Search the records below for the word "which" and show every line where it occurs.

(Dataset entries)
**********

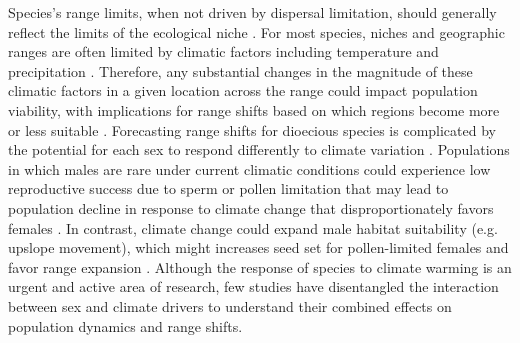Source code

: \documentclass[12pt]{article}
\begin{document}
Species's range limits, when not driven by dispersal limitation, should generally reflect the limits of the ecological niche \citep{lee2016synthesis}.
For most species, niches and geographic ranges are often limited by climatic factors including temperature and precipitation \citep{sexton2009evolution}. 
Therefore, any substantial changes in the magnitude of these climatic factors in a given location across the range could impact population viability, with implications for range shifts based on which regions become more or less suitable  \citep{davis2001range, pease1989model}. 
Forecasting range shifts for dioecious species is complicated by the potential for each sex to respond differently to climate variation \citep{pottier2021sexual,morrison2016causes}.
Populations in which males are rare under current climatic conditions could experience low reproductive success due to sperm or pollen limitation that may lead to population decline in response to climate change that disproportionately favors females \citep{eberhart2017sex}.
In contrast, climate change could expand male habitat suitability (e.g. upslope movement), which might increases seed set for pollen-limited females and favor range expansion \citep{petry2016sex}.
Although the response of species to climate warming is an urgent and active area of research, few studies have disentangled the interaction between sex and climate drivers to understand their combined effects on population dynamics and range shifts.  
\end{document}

**********

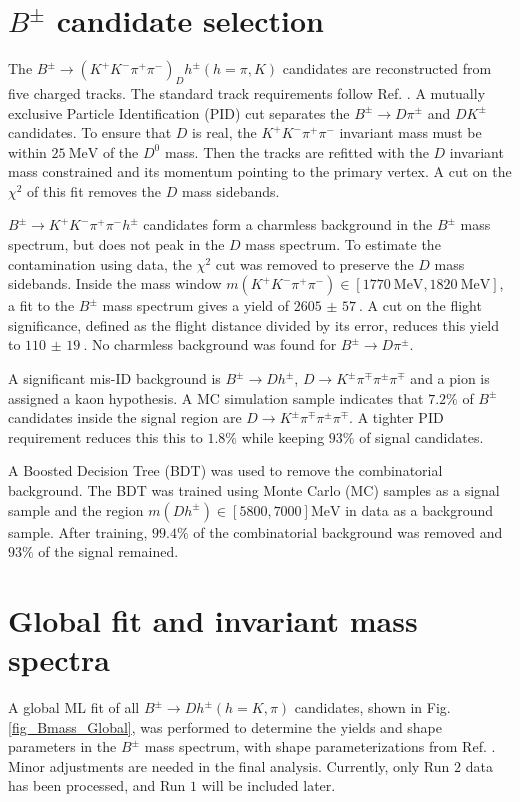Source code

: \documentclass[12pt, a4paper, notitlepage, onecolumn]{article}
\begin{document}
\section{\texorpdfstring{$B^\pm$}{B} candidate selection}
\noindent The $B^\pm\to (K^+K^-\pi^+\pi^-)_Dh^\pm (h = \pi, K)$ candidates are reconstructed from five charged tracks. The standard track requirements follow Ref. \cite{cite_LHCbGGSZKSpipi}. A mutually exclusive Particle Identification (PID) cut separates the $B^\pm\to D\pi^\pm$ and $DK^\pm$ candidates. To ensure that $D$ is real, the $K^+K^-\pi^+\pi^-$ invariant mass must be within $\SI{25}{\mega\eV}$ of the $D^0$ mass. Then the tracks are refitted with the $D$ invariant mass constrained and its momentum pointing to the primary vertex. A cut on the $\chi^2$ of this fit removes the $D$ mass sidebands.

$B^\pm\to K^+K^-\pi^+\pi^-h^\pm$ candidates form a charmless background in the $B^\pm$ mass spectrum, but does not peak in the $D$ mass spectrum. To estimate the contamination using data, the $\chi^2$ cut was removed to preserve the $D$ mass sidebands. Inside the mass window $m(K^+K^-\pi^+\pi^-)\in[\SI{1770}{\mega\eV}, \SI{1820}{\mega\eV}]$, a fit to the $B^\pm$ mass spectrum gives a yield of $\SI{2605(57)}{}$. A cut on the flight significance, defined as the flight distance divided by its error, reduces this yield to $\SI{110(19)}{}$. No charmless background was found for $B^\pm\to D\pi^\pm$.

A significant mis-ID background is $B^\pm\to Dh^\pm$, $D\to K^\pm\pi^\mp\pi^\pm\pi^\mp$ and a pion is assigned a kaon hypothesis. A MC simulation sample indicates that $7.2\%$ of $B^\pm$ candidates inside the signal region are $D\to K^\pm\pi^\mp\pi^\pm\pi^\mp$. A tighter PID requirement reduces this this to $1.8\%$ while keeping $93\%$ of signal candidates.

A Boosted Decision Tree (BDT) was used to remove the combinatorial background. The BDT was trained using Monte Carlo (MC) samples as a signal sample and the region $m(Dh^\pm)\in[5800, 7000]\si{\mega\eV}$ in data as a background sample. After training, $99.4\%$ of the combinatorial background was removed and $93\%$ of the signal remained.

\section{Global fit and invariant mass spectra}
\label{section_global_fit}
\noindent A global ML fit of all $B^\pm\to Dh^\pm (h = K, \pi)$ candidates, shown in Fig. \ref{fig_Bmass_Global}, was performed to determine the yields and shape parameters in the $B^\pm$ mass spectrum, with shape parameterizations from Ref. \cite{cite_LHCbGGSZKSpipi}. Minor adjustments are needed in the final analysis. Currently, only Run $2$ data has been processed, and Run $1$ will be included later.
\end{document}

**********

● **Response box**
Therefore, any substantial changes in the magnitude of these climatic factors in a given location across the range could impact population viability, with implications for range shifts based on which regions become more or less suitable  \citep{davis2001range, pease1989model}. 
Populations in which males are rare under current climatic conditions could experience low reproductive success due to sperm or pollen limitation that may lead to population decline in response to climate change that disproportionately favors females \citep{eberhart2017sex}.
In contrast, climate change could expand male habitat suitability (e.g. upslope movement), which might increases seed set for pollen-limited females and favor range expansion \citep{petry2016sex}.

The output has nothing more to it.